What Does Progress Look Like?

When we learn an instrument, we need to know we are making progress! That’s what keeps us motivated. If we feel like we are not making progress, there goes our motivation! This is why it is so important to have a clear and accurate picture of our progress.

Often the problem is our expectation of what progress looks like. Mistakenly, many of us think that progress is a steady uphill climb — but that is rarely what it looks like, especially when playing an instrument. This causes a problem for many learners because as long as things are going in the direction they expect, they stay excited and motivated. But as soon as we regress a bit or hit a plateau, we often feel that all is lost and then we start listening to the negativity in our head that tells us a myriad of half truths and even lies about our own ability.  So let’s take a look at what progress really does look like.

Using a MIDI software so that progress can be seen in numbers has been a great tool for our students and teachers.  Let me share Becca’s experience from the other day…

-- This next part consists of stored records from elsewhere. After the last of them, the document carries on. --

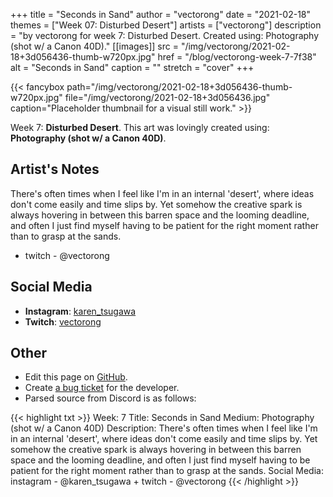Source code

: +++
title =       "Seconds in Sand"
author =      "vectorong"
date =        "2021-02-18"
themes =      ["Week 07: Disturbed Desert"]
artists =     ["vectorong"]
description = "by vectorong for week 7: Disturbed Desert. Created using: Photography (shot w/ a Canon 40D)."
[[images]]
      src = "/img/vectorong/2021-02-18+3d056436-thumb-w720px.jpg"
      href = "/blog/vectorong-week-7-7f38"
      alt = "Seconds in Sand"
      caption = ""
      stretch = "cover"
+++

{{< fancybox path="/img/vectorong/2021-02-18+3d056436-thumb-w720px.jpg" file="/img/vectorong/2021-02-18+3d056436.jpg" caption="Placeholder thumbnail for a visual still work." >}}


Week 7: **Disturbed Desert**. This art was lovingly created using: **Photography (shot w/ a Canon 40D)**.

## Artist's Notes

There's often times when I feel like I'm in an internal 'desert', where ideas don't come easily and time slips by. Yet somehow the creative spark is always hovering in between this barren space and the looming deadline, and often I just find myself having to be patient for the right moment rather than to grasp at the sands.

+  twitch - @vectorong

## Social Media

- **Instagram**: <a href='https://instagram.com/karen_tsugawa' target='_blank'>karen_tsugawa</a>
- **Twitch**: <a href='https://twitch.tv/vectorong' target='_blank'>vectorong</a>

## Other

- Edit this page on [GitHub](https://github.com/teaminkling/web-refresh/edit/main/content/blog/vectorong-week-7-7f38.md).
- Create [a bug ticket](https://github.com/teaminkling/web-refresh/issues/new?assignees=&labels=bug&template=problem-report.md&title=) for the developer.
- Parsed source from Discord is as follows:

{{< highlight txt >}}
Week: 7
Title: Seconds in Sand
Medium: Photography (shot w/ a Canon 40D)
Description: There's often times when I feel like I'm in an internal 'desert', where ideas don't come easily and time slips by. Yet somehow the creative spark is always hovering in between this barren space and the looming deadline, and often I just find myself having to be patient for the right moment rather than to grasp at the sands.
Social Media: instagram - @karen_tsugawa +  twitch - @vectorong
{{< /highlight >}}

Becca’s working hard at piano!

Becca sat down at the piano-laptop and played a piece, Old German Dance, for the first time with the software. She received a score of 45% accuracy (this was after practicing the song at home, without the software, for at least a week, so she really knew it pretty well.) Keep in mind, playing with software like this requires you to be absolutely accurate in not only note and rhythm accuracy, but also in playing an exactly accurate tempo. It takes time and practice with the software before you even gain the skill of just playing right in time with it, so students who haven’t used the software a lot will score lower until they master that skill. (This doesn’t particularly bother me because we watch the numbers as they go up and it’s fun to watch that progress and know that you’re getting better!  Doesn’t really matter where you start, and THAT’S an important truth to accept when you’re learning, that we all start at a different place.) So, I asked her to write her score on a sticky note…45%.

Next, I asked her to play it again and write her 2nd score down…53%. It is exciting to see that simply by playing the piece a second time she increased her score by 7%! You might not expect any improvement simply from just playing it a second time, without any spot practice of any kind before assessing again. I find it interesting that students typically do not measure their own progress accurately. They think they are not improving, but that is simply not the case. It’s nice to be able to see this progress in numbers, since we are often not an accurate judge of our own improvement.

When Becca showed me her second score, she was excited, and so I asked her to go back to the laptop-piano and keep playing it over and over (straight through — not always the best way to practice — but remember, she had already somewhat learned the piece). I directed her to write down EVERY score, until she either got a score she was happy with, or, felt frustrated and needed help. The next time I saw Becca was when she brought the above sticky note pictured, and had received 100%.  She was all smiles! Of course we cheered and celebrated, then we plotted the scores on a graph and analyzed what really happened.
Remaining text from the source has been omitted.